Ian Thornley, the maestro in this mix, pulls it all together with a wonderfully experienced craft and elicits timeless performance out of the band, Brian Doherty, David McMillan, Paulo Neta and Chuck Keeping. Live, many of these tracks will evolve to even greater strength, but on record the complexity weaves a visceral, emotional journey with a depth not heard in much modern rock. For Big Wreck fans, this is confirmation of what we all have been hearing underneath our Big Wreck tracks for years. This is potential realized. Most classic artists/bands, from Zep to the Beatles, that have transcended their timeline, have a golden period of 4-5 albums and nothing before and nothing after reaches the heights. Big Wreck just keeps getting better. 

You will be thrilled and amazed at this magnificent collection of music! (P.T Barnum is back!)

Here's a track by track…..

A Place to Call Home

Undoubtedly, any Big Wreck fan will have heard the single Ghosts, preview snippets, and or digital download previews of the entire album. The listening experience today is a stream of aural consciousness governed by an algorithm. Convenience rules, and has it's benefits. The juxtaposition of varied artists and multi-genre creates some nice symmetry and contrast. However, sometimes to experience an artist fully, a guided tour through his creative minds ears is required.

Do yourself a favor. Listen to this album from start to finish. It's a trip!

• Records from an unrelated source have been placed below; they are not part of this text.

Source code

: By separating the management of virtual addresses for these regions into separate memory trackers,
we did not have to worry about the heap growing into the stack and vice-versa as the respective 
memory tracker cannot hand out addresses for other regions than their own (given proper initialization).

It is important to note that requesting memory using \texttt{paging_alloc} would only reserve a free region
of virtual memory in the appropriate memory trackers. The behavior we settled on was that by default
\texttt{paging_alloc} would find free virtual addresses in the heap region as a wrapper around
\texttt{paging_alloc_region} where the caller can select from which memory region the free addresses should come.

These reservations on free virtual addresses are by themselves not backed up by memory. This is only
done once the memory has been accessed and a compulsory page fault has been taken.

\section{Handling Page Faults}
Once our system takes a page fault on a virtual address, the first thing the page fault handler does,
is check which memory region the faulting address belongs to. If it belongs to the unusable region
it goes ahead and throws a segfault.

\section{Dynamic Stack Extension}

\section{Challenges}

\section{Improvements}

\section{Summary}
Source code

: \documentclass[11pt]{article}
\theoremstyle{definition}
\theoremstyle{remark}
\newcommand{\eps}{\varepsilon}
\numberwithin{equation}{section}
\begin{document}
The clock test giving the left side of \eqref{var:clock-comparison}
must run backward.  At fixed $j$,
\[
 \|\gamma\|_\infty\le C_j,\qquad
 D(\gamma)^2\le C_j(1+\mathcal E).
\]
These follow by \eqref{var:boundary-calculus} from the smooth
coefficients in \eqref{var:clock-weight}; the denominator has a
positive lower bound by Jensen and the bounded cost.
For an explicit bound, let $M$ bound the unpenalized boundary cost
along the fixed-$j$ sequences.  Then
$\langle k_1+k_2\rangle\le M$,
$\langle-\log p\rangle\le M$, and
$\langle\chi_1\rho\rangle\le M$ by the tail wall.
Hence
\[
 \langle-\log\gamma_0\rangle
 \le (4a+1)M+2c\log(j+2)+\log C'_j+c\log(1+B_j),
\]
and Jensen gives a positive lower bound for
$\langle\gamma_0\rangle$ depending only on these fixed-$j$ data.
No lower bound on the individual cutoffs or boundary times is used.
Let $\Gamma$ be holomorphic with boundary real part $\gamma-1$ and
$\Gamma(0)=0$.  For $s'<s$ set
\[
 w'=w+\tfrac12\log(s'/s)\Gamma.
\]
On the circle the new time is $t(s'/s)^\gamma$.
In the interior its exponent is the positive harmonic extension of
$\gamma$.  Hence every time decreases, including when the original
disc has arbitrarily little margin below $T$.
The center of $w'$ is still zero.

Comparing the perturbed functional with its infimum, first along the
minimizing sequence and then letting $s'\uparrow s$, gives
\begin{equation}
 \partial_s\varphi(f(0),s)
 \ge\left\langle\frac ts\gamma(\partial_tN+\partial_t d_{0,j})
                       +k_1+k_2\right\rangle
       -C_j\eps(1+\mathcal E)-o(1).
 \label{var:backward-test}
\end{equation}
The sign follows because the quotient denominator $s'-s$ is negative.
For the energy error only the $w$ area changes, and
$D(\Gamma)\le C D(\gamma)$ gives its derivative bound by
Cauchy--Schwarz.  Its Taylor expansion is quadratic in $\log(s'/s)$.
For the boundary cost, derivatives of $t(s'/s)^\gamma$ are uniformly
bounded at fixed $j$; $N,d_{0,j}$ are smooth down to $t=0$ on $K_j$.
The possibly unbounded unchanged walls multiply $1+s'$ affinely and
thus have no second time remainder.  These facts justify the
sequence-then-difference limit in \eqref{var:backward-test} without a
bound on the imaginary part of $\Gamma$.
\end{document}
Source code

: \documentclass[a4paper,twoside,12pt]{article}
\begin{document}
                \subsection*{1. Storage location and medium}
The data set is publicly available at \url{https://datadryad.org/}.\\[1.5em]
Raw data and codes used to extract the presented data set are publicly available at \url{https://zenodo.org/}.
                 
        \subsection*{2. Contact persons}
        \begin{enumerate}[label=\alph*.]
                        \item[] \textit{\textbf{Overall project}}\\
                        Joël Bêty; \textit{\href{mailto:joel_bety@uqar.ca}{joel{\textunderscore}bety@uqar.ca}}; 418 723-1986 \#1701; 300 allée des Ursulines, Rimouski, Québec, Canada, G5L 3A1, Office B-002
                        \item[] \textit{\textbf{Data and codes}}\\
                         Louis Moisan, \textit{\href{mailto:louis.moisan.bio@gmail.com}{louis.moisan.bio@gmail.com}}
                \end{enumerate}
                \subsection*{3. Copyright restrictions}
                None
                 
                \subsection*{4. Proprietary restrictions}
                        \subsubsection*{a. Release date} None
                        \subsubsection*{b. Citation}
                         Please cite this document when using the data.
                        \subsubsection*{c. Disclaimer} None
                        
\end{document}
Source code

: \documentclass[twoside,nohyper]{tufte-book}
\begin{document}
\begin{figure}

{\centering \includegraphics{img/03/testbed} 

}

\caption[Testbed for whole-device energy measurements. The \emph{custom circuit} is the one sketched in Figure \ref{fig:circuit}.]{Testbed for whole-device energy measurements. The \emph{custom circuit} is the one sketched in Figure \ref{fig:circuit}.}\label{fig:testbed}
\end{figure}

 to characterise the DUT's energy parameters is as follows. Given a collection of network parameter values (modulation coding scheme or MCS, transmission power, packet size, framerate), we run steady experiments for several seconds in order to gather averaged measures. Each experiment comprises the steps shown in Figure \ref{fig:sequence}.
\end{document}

Home slices into your mind with a samurai sword unsheathing preparing for battle. It's just a tiny detail that you'll end up rewinding to hear, cause the volume wasn't adjusted, or your headphones weren't on yet… that pavlovian bell which sets you drooling. Or is it the steel on steel of locomotive wheel on the square wave AIC train. At high volume you can feel this in your chest; especially when the guitars sweep low. It builds in three phases. The first, just raw distorted guitar riff not unlike Caught My Eye, but this is all about down tuned menace vs CMY sexy strut. It's tight, compressed and up front; in the middle of you head, with good headphones. Then upsweep some warmer, lower guitar tones to lay the bed for the melody droning Big Wreck monks. From massive down tuned edgeless riff to ascending angelic three note wave the track gets it's full buzz on. Then from left to right, back to front, soft to loud the cymbal and drums walk front and center and the track, already thick as a mountain, opens wide and blossoms into the gorgeous Big Wreck chorus that'll punctuate this album throughout!

It's warm and enveloping even though the underlying riff is rather menacing. The melody and lyrics are sung with a multi-voiced longing. 

So how do you beg for what's your own
Pick the pieces, lick the wounds
Stoke the fire, fan the flame
Squeeze the clouds, until it rains
Would you champion the cause
'Til you find out what you've lost
Who do you dare to call your own
And where's the place that you call home?

Then a variation of a riff that longtime BW fans have known as the "unknown riff" makes an appearance. It's down tuned, slower and with the grinding vibration it takes on a whole new feel.
This very modern but has it's roots in 90's grunge. There are all kinds of little sonic lifts, pinging about in the background.

Another sweeping muscular guitar riff joins in on the second chorus and hip checks you through the thick chorus….

The second set of verses are bedded by that nasty riff and an accompanying monster riff that reverbs/wahwahs/down tunes and peals off as an accent. The vocals then step center, naked of the buzzsaw/gearshift riff and the peal off accent sets the groove.

Of course it's all accent and texture and grind. Very meaty sweaty stuff. That glorious chorus swells back up and pulls us out of the morass. It's very catchy, very hummable…. 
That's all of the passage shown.